● Work to complete
Look through the entries below and extract exactly the lines from the one containing "a site update" through the one containing "site updates with", ends included.
Exercise material START
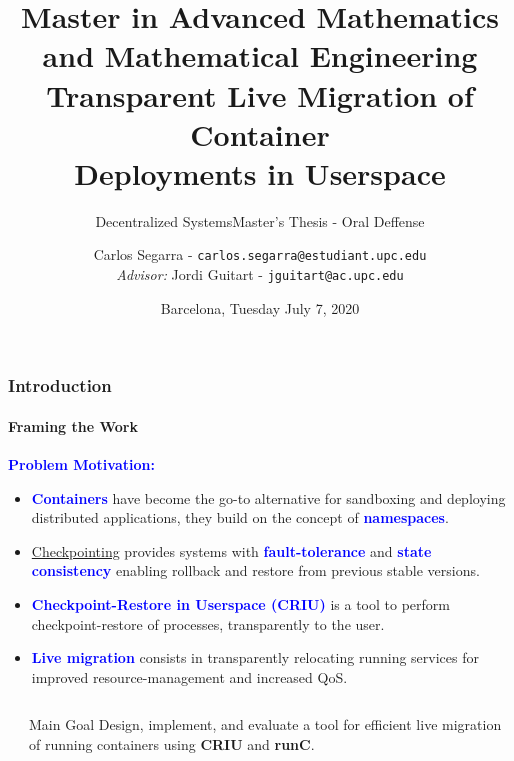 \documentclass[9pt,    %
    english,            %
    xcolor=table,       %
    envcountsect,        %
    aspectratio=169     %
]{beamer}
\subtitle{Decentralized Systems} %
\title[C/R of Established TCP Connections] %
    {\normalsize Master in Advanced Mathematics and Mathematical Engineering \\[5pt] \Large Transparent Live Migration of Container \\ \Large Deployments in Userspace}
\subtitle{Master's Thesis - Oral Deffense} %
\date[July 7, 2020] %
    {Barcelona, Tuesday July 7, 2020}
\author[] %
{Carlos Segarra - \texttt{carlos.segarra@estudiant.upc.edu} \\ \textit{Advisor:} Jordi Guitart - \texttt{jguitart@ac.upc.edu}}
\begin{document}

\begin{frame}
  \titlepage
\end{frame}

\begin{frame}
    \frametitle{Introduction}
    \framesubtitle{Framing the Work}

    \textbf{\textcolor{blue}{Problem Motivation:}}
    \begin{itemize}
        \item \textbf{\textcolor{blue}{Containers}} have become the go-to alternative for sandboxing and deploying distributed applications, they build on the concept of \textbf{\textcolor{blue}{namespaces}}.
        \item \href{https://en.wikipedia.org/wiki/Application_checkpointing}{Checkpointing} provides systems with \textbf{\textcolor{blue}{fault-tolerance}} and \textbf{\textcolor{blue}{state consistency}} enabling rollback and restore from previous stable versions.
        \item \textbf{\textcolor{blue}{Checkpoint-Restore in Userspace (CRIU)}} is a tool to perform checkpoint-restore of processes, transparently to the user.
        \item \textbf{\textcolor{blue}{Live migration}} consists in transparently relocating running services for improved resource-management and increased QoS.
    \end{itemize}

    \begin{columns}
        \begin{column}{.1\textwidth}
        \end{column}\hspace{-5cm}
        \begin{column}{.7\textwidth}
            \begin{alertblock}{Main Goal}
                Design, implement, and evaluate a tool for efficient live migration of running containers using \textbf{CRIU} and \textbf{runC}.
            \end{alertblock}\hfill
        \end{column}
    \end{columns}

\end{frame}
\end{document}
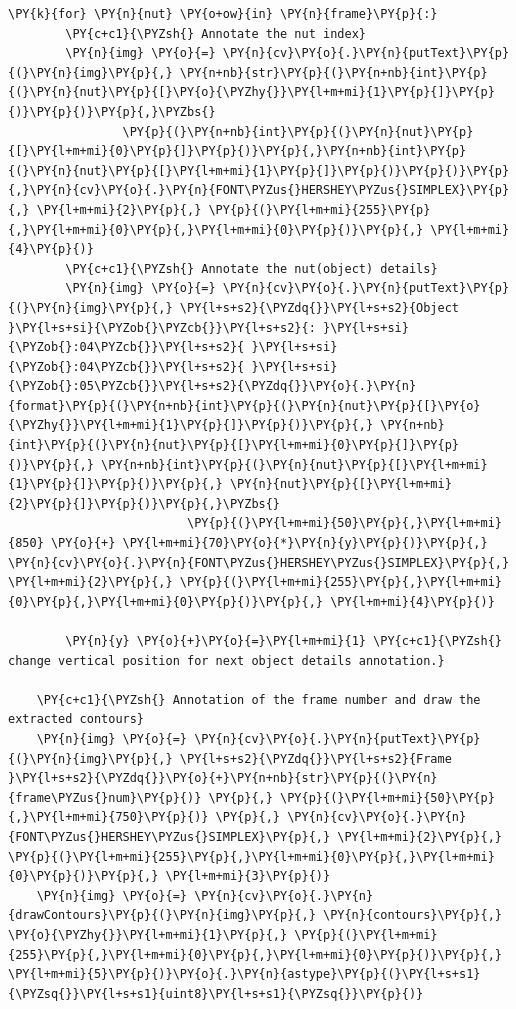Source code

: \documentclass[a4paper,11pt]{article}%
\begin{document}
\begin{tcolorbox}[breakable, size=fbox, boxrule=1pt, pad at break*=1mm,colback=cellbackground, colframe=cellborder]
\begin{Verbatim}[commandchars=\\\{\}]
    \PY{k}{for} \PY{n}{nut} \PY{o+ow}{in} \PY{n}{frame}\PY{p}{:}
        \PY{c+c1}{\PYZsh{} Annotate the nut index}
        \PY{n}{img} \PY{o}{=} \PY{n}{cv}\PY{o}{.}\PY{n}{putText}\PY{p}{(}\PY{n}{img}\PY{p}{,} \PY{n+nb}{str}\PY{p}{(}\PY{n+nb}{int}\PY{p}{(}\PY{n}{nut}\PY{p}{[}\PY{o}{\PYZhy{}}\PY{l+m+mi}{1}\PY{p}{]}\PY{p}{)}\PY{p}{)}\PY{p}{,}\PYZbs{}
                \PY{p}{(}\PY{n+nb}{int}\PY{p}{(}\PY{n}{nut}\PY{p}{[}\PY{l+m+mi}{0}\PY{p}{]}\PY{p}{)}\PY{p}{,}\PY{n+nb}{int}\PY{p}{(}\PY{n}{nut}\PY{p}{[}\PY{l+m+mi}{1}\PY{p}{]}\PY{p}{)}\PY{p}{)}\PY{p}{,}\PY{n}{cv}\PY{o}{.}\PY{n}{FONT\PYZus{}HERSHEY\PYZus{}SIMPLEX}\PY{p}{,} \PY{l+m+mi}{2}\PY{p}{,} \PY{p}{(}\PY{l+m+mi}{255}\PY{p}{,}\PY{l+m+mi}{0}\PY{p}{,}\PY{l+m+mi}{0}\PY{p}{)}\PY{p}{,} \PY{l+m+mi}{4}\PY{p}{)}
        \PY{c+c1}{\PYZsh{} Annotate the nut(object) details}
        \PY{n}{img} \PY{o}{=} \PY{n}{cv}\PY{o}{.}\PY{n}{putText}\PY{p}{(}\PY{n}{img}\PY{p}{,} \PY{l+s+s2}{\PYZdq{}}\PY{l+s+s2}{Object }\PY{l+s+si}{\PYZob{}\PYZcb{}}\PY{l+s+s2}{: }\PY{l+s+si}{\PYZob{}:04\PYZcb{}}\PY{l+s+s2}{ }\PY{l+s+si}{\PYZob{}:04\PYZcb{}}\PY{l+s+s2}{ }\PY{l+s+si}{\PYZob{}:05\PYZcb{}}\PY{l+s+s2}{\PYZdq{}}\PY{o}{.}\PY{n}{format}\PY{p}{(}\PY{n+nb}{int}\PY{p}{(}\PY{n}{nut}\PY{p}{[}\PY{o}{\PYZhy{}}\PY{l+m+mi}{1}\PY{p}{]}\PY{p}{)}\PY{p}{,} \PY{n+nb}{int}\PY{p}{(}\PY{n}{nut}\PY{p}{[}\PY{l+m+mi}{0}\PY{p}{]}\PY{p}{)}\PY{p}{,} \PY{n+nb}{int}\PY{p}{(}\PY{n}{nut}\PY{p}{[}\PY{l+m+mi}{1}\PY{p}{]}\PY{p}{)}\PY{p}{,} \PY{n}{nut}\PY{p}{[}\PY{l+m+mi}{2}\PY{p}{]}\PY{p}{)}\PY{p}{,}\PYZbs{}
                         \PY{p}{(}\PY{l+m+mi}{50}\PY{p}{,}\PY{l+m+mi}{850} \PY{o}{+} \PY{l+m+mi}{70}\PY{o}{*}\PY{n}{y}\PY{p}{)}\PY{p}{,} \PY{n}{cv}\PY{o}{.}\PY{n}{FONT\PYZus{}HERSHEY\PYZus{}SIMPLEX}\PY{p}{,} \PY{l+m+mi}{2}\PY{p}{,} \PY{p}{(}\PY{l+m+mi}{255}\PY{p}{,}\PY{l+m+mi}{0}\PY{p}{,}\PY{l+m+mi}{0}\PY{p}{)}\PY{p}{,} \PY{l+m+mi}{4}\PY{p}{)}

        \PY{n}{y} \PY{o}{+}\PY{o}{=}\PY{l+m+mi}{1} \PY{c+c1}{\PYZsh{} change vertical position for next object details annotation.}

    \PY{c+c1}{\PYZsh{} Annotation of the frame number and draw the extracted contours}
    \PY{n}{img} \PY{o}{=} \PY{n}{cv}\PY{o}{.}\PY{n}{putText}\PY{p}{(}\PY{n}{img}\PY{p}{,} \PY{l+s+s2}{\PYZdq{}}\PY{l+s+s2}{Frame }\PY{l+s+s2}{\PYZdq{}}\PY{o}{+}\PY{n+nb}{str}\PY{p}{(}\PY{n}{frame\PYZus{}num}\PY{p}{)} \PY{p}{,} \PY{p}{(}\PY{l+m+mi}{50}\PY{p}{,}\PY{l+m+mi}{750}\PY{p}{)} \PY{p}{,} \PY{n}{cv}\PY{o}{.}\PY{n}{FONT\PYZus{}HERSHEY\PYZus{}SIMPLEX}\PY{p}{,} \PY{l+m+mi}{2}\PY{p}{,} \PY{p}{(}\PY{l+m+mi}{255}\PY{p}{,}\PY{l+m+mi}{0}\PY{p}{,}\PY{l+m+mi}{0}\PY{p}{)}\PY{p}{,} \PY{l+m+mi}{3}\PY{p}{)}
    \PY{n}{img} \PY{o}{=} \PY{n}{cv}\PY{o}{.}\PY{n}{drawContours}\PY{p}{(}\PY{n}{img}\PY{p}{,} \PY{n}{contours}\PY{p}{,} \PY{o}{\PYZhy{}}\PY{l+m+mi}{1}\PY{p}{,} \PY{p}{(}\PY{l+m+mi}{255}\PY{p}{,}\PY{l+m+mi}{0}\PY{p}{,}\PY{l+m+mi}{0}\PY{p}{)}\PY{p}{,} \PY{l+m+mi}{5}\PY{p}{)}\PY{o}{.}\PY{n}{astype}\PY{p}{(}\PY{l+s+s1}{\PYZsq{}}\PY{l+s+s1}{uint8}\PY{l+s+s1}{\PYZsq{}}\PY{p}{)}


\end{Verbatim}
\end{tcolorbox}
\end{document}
Exercise material END
Exercise material START
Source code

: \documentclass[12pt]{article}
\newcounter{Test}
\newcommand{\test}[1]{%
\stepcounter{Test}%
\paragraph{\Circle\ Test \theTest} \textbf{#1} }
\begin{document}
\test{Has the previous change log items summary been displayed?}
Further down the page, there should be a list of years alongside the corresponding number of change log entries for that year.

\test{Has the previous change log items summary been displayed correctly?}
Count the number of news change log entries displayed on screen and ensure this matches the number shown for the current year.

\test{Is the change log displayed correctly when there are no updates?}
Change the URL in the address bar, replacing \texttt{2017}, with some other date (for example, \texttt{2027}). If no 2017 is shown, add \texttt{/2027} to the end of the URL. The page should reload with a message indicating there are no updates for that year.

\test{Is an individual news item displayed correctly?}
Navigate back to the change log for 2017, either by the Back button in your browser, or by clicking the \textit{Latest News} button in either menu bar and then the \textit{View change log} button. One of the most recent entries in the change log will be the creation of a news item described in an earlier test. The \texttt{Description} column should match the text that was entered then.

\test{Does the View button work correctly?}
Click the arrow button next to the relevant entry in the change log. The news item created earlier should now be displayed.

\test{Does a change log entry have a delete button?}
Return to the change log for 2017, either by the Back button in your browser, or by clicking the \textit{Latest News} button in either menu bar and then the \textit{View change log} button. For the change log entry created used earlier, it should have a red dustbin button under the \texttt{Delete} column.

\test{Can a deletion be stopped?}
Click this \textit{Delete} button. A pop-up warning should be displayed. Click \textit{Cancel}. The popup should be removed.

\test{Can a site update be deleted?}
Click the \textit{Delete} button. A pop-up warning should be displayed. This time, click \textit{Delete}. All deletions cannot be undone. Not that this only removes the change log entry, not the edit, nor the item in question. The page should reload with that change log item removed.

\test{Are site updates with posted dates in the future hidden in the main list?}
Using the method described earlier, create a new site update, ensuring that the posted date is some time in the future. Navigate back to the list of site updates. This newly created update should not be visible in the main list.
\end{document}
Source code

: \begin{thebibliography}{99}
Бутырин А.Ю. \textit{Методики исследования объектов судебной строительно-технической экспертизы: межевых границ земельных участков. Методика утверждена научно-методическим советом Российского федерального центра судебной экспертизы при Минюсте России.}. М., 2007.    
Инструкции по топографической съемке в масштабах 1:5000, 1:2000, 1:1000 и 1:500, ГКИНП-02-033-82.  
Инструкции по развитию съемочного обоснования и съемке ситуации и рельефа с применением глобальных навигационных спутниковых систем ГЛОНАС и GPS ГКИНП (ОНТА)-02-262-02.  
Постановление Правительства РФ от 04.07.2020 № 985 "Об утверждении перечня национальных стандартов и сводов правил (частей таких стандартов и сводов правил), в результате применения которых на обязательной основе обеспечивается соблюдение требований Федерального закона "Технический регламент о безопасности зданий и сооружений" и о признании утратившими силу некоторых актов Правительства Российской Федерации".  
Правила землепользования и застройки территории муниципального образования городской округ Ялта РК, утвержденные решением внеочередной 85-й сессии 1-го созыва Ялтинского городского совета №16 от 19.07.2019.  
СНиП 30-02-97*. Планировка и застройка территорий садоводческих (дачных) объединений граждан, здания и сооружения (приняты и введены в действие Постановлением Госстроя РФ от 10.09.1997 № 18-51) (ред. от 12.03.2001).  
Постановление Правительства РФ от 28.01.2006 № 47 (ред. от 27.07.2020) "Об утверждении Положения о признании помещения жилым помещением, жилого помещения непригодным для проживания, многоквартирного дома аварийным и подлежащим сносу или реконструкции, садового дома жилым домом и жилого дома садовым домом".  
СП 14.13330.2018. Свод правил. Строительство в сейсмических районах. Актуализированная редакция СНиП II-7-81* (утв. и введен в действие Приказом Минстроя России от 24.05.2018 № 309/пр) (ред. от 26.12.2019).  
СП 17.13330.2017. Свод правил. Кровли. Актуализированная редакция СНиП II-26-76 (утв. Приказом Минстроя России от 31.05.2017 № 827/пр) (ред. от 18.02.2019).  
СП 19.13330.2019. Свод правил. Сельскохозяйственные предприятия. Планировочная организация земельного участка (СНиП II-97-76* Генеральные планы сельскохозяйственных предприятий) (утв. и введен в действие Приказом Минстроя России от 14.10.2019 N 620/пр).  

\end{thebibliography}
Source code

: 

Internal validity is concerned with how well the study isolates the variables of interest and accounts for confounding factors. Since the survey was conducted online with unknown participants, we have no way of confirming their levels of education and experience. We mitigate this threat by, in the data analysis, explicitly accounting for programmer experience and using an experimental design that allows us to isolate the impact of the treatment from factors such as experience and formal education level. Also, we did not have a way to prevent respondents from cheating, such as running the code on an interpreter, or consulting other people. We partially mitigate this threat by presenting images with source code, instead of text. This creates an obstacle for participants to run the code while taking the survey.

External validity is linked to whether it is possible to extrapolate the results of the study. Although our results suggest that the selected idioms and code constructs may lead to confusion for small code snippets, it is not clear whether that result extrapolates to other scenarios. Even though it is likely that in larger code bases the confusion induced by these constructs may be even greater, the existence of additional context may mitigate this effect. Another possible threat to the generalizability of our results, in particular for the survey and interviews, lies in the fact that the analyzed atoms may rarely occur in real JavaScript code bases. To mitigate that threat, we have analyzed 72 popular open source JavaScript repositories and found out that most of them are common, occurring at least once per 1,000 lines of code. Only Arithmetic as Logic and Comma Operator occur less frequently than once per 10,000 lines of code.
Exercise material END
● Response box
\test{Can a site update be deleted?}
Click the \textit{Delete} button. A pop-up warning should be displayed. This time, click \textit{Delete}. All deletions cannot be undone. Not that this only removes the change log entry, not the edit, nor the item in question. The page should reload with that change log item removed.

\test{Are site updates with posted dates in the future hidden in the main list?}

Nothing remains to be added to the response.